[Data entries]
----
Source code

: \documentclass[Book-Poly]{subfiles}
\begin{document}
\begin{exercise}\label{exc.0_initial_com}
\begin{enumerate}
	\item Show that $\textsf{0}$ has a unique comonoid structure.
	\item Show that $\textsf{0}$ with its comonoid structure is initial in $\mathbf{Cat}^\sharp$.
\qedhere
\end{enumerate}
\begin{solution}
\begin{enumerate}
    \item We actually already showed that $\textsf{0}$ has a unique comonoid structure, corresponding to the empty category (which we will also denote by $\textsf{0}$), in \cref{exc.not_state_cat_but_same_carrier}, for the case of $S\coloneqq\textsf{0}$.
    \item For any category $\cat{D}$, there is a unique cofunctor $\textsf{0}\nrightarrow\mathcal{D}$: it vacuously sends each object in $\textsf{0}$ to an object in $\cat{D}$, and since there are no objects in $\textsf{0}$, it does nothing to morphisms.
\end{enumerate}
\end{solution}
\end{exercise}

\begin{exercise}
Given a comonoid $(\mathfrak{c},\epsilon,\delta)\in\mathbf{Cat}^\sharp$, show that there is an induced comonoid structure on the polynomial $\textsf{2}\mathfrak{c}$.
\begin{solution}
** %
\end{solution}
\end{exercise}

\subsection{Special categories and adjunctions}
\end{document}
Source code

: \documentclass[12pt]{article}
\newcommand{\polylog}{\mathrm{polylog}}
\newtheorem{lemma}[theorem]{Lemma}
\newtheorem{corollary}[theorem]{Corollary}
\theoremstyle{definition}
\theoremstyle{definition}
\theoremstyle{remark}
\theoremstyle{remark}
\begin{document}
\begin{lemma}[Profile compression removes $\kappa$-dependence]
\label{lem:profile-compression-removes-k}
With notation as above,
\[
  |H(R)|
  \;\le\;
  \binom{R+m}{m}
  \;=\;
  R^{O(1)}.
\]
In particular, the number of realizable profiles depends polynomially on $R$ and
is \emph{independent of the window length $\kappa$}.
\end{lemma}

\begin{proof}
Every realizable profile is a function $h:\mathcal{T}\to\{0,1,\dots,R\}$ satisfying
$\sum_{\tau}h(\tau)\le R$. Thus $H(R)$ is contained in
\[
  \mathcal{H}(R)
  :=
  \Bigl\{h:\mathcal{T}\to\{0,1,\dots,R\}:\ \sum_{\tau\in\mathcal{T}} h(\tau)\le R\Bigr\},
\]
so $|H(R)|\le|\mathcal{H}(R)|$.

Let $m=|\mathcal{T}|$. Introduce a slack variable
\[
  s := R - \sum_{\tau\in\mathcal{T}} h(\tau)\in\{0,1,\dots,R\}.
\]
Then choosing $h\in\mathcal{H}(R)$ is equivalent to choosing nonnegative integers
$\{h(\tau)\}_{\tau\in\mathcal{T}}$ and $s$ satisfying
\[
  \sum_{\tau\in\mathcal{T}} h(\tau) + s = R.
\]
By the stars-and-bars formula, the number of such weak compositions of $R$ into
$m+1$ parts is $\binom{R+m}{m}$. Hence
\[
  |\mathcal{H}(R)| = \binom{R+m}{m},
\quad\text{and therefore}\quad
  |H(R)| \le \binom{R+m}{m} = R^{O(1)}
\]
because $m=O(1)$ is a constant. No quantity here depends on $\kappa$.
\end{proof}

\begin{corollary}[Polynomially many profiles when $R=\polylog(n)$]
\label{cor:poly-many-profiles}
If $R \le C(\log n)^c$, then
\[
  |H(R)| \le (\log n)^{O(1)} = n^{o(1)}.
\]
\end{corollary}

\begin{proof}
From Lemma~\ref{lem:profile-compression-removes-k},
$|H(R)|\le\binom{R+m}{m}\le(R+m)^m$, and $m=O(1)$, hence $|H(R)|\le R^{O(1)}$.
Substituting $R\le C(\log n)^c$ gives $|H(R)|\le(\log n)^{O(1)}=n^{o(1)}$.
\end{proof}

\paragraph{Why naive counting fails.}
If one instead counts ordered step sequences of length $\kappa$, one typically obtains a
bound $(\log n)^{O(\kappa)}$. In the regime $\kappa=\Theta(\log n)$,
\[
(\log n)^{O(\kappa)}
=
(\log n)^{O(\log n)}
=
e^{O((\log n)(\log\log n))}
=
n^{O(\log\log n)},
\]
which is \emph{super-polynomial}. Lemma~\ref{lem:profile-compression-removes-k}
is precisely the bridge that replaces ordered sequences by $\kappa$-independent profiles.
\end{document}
----
Exercise |
Return every line above where "that" appears.

Result for this exercise |
	\item Show that $\textsf{0}$ has a unique comonoid structure.
	\item Show that $\textsf{0}$ with its comonoid structure is initial in $\mathbf{Cat}^\sharp$.
    \item We actually already showed that $\textsf{0}$ has a unique comonoid structure, corresponding to the empty category (which we will also denote by $\textsf{0}$), in \cref{exc.not_state_cat_but_same_carrier}, for the case of $S\coloneqq\textsf{0}$.
Given a comonoid $(\mathfrak{c},\epsilon,\delta)\in\mathbf{Cat}^\sharp$, show that there is an induced comonoid structure on the polynomial $\textsf{2}\mathfrak{c}$.
is precisely the bridge that replaces ordered sequences by $\kappa$-independent profiles.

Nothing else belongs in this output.